Subsequentemente, foram opostos embargos declaratórios com o fito de levar o

Tribunal de origem a apreciar expressamente as disposições previstas nos

arts. 3º,4º, 7º, 8º e 20 da Lei n. 9.307/96 Lei da Arbitragem e 806 do Código de

Processo Civil. Os embargos foram rejeitados por decisão assim ementada:

"EMBARGOS DE DECLARAÇAO. DESCABIMENTO.

Descabe a interposição de Embargos de Declaração, para modificação do acórdão,

quando não fundamentados em omissão, obscuridade ou contradição, salvo erro

manifesto. Inocorrência das hipóteses do art. 535 do CPC. A alegação de

prequestionamento na aclaratória deve se embasar em uma das hipóteses previstas

no art. 535 do CPC. Precedentes da Corte.

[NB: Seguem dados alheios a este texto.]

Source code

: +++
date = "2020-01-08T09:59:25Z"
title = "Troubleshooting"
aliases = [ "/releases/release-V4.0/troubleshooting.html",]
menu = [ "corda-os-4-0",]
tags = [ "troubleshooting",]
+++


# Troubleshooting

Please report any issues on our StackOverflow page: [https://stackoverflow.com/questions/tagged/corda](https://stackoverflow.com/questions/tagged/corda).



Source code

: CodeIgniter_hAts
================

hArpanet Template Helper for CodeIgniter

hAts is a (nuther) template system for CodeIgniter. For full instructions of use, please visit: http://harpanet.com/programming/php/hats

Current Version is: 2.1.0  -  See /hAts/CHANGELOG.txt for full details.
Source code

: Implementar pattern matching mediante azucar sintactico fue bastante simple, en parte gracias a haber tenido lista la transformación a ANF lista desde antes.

EMBARGOS DE DECLARAÇAO REJEITADOS" (fl. 327).

Nas razões do especial, a recorrente defende, em síntese, as seguintes teses:

a) a cláusula compromissória é obrigatória para a solução de conflitos surgidos na

execução do pactuado, de forma que o acórdão recorrido, ao negar eficácia à

referida cláusula e, por conseguinte, não extinguir o processo sem julgamento de

mérito, contrariou o disposto nos arts. 3º, 4º, 7º, 8º e 20 da Lei n. 9.307/96 e 267, VII,

do CPC.

b) contrariedade aos arts. 806, I, e 808 do CPC, visto que o ajuizamento da ação

principal, após decorridos 30 (trinta) dias da efetivação de medida liminar deferida

em sede de ação cautelar preparatória, conduz esta à extinção. Nesse aspecto,

suscita ainda a ocorrência de divergência jurisprudencial.

Sob essa argumentação, requer que "seja o presente recurso especial

conhecido pela Eg. Turma e ao mesmo seja dado integral provimento, para

determinar seja extinto o processo sem julgamento de mérito, em vista da

convenção de arbitragem" (fl. 369). Pleiteia também que a "Turma, conhecendo da

matéria referente à ofensa aos artigos806 e 808, I, do CPC, decrete a extinção da

própria ação cautelar preparatória" (fl. 369).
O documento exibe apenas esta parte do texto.